Last Pre-election Post

Although I've been following this election more closely than it deserved, I haven't posted much about it. From a political junkie's perspective, it's fascinating. No candidates for reelection, no VPs seeking to succeed to the White House. A major-party black, the first female GOP candidate--and one who evokes a great deal of feeling on both sides. The heiress-apparent bested by an eloquent but inexperienced ringer. John McCain resurrected.

On the merits, although McCain is a smarter and more attractive man than W, the GOP has forfeited any claim on higher office. McCain forfeits his claim because he has so completely drunk the neocon interventionist Kool-aid that he is a positive danger to the country and the world ("We are all Georgians"). McCain muffed his last opportunity when he went along with the disastrous bailout plan. Had he taken a populist stand there, it might have galvanized support; like many others, he allowed himself to be spooked. Anti-tax is not a substitute for wisdom and courage on the virtual socialization of the financial sector for the benefit of the rentier class. Although Sarah Palin is no student of history, I don't share the view that she was a terrible choice. She has turned out to be a political rockstar, a heroine to her supporters and a bugbear to her detractors. Anyone whom Gloria Steinem hates, after all, can't be all bad. Palin has a future.

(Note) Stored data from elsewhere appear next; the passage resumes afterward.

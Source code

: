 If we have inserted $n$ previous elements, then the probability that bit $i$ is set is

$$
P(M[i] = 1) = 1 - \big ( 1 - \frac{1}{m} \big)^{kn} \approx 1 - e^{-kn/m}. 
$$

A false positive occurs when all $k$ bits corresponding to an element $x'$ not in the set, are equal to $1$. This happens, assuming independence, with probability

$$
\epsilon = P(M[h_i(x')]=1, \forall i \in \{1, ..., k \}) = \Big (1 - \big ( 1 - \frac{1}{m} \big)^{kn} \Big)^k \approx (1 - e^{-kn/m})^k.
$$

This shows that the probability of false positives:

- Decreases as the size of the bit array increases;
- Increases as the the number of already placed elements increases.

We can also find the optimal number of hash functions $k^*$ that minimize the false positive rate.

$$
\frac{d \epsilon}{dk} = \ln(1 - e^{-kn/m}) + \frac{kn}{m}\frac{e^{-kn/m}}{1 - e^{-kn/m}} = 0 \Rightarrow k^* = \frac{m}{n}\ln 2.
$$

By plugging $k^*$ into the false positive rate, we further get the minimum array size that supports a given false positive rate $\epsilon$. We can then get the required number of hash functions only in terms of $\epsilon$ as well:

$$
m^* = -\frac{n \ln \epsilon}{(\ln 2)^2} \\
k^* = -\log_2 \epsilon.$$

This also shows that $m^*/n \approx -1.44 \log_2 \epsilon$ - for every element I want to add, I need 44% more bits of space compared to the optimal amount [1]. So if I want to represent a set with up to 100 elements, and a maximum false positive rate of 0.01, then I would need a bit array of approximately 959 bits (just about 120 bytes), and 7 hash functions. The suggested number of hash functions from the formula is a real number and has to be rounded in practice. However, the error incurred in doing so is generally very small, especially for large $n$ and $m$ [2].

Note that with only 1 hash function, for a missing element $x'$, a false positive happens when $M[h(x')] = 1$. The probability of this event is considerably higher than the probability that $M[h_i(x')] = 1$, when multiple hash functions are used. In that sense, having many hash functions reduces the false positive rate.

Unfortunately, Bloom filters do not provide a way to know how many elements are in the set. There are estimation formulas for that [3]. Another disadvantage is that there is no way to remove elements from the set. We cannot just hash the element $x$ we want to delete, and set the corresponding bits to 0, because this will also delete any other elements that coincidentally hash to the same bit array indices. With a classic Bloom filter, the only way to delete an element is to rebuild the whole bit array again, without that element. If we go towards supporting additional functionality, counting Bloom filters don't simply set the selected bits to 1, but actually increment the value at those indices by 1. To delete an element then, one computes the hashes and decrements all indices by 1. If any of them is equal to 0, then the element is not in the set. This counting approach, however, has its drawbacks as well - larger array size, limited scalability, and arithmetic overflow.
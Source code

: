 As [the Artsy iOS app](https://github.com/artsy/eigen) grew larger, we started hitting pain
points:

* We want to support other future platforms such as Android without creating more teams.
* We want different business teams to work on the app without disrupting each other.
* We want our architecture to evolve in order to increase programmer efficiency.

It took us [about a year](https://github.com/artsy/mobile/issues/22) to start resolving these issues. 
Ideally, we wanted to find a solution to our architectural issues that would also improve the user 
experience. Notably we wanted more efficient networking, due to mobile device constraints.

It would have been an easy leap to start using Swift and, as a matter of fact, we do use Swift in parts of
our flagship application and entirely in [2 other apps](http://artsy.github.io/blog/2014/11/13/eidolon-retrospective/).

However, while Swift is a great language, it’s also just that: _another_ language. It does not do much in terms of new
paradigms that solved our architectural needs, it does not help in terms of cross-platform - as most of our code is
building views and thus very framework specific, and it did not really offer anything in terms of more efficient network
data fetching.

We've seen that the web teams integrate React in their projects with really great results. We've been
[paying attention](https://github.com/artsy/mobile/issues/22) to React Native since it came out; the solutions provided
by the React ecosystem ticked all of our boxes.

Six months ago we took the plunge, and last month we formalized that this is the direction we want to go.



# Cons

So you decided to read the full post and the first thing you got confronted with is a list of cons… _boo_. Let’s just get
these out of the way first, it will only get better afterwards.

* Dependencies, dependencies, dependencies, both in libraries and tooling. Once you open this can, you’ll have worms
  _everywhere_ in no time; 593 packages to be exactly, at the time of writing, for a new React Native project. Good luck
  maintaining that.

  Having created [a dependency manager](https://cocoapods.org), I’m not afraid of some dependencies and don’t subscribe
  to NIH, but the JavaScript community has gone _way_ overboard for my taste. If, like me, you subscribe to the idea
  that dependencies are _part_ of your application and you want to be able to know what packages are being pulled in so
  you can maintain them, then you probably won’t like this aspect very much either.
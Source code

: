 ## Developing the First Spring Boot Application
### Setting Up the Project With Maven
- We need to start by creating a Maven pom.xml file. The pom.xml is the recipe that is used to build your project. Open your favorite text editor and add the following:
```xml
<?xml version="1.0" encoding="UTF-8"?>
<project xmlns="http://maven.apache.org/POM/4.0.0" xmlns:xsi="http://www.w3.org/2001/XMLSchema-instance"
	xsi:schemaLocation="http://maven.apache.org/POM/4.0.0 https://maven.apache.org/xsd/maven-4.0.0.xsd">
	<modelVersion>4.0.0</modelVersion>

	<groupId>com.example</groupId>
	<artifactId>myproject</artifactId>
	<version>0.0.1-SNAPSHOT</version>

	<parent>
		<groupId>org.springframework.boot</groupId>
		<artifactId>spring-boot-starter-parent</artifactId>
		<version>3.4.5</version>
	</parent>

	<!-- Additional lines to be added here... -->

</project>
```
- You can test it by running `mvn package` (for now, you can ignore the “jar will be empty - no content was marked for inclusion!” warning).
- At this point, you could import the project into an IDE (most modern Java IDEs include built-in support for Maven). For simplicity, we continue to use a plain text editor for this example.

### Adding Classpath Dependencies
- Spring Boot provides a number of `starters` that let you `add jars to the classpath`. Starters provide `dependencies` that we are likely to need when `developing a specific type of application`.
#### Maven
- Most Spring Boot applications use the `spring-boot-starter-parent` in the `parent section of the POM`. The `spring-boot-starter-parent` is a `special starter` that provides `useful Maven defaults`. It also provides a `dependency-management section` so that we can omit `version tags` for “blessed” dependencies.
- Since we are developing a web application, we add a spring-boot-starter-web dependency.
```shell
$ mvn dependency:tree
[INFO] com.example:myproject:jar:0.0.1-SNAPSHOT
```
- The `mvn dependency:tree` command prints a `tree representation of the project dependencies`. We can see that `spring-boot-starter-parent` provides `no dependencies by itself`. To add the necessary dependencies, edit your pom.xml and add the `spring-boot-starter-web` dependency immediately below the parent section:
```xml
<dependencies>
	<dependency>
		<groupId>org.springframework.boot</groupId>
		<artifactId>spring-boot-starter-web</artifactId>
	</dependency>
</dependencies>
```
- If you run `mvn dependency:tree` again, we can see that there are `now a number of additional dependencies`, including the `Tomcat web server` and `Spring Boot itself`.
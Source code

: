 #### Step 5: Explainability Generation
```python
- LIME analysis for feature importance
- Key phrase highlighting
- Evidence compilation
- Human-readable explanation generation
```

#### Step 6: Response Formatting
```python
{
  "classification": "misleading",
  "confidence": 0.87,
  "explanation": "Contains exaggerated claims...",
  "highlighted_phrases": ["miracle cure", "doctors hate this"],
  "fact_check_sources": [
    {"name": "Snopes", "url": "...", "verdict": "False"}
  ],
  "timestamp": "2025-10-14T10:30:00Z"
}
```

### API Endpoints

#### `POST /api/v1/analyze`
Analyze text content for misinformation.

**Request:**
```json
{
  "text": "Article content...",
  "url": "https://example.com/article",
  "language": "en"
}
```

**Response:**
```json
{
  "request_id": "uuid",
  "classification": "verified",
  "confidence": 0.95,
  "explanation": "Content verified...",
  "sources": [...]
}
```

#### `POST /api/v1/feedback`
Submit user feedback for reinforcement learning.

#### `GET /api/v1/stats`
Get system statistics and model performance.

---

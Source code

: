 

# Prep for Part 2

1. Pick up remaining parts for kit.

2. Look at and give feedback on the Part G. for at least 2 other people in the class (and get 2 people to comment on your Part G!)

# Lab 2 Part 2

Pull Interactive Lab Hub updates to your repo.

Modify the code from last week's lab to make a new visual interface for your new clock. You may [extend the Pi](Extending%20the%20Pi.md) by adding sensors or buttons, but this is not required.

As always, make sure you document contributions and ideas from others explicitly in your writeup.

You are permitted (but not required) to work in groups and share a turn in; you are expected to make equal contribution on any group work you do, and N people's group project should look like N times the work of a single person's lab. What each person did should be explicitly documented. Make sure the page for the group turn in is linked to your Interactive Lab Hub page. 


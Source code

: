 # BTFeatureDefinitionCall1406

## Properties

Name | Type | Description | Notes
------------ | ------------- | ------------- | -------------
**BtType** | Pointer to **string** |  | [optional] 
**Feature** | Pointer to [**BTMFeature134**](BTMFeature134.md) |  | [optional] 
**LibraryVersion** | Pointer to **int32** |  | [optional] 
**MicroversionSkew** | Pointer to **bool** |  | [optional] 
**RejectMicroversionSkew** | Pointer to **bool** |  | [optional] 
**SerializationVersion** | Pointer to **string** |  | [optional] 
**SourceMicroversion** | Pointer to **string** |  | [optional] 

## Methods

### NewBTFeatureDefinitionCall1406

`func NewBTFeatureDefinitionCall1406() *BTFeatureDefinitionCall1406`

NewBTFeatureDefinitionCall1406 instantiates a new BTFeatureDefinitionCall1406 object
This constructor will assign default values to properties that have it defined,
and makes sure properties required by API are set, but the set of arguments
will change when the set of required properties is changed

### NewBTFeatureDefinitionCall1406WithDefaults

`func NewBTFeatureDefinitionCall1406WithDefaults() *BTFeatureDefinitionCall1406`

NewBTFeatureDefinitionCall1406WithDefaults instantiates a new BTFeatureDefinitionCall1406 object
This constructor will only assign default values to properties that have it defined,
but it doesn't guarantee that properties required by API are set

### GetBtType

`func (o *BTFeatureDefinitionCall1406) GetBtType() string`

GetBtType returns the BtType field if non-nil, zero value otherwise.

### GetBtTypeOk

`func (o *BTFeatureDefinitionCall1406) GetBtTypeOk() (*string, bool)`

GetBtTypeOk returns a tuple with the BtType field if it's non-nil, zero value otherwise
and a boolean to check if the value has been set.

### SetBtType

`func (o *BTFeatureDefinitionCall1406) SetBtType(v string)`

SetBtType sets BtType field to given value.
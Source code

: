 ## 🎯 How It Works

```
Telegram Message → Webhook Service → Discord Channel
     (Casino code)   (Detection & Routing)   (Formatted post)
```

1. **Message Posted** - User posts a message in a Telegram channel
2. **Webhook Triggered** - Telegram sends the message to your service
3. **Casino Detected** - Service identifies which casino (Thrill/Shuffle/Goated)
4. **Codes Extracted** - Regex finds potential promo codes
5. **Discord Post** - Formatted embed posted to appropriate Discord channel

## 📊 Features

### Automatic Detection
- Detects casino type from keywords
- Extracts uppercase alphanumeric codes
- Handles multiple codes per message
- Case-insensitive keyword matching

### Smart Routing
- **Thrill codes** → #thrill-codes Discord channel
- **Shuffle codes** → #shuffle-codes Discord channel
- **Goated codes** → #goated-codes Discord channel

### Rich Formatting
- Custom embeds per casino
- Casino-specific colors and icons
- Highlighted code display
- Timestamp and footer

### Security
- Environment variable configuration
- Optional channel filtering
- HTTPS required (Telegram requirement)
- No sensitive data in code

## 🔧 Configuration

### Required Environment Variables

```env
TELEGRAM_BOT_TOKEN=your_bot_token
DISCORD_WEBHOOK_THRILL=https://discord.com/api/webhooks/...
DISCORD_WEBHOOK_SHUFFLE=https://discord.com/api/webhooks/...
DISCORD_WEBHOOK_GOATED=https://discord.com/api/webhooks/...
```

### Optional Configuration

Obama is, like McCain, an attractive personality. To the extent he's not merely a cipher, he's far to the left of the country. The one consolation is, he knows it, and is temperamentally cautious. Obama is, however, quite wrongheaded on almost every issue of consequence. His views do not even offer a contrast to the interventionism of the GOP, except that he may employ his statism to favor the ordinary folk in a few ways, more than the super-rich. Less bellicose and more cautious though he is compared to Bush and McCain, Obama seems to have a different stylistic but not strategic vision.

It is the messianism of Obama's movement that is most troubling. It has often been said that if we get dictatorship in this country it will be in the name of tolerance and inclusion. Aside from his likely majorities in both houses of Congress, there are troubling signs of a collectivist mass movement in Obamamania, and signs among his followers of a quick trigger figure for demonization and suppression of his opponents. His own impulses, one hopes, are better than that, so that even though he stands to inherit an imperial Presidency with few checks or balances, the Republic will survive even a new burst of liberalism.

I have adopted enough pessimism and enough of the Stoic worldview that I will not be disappointed. I expect nothing.

1 comment:

Howard J. Harrison said...

I have adopted enough pessimism and enough of the Stoic worldview that I will not be disappointed. I expect nothing.

Daniel Larison would be proud of you.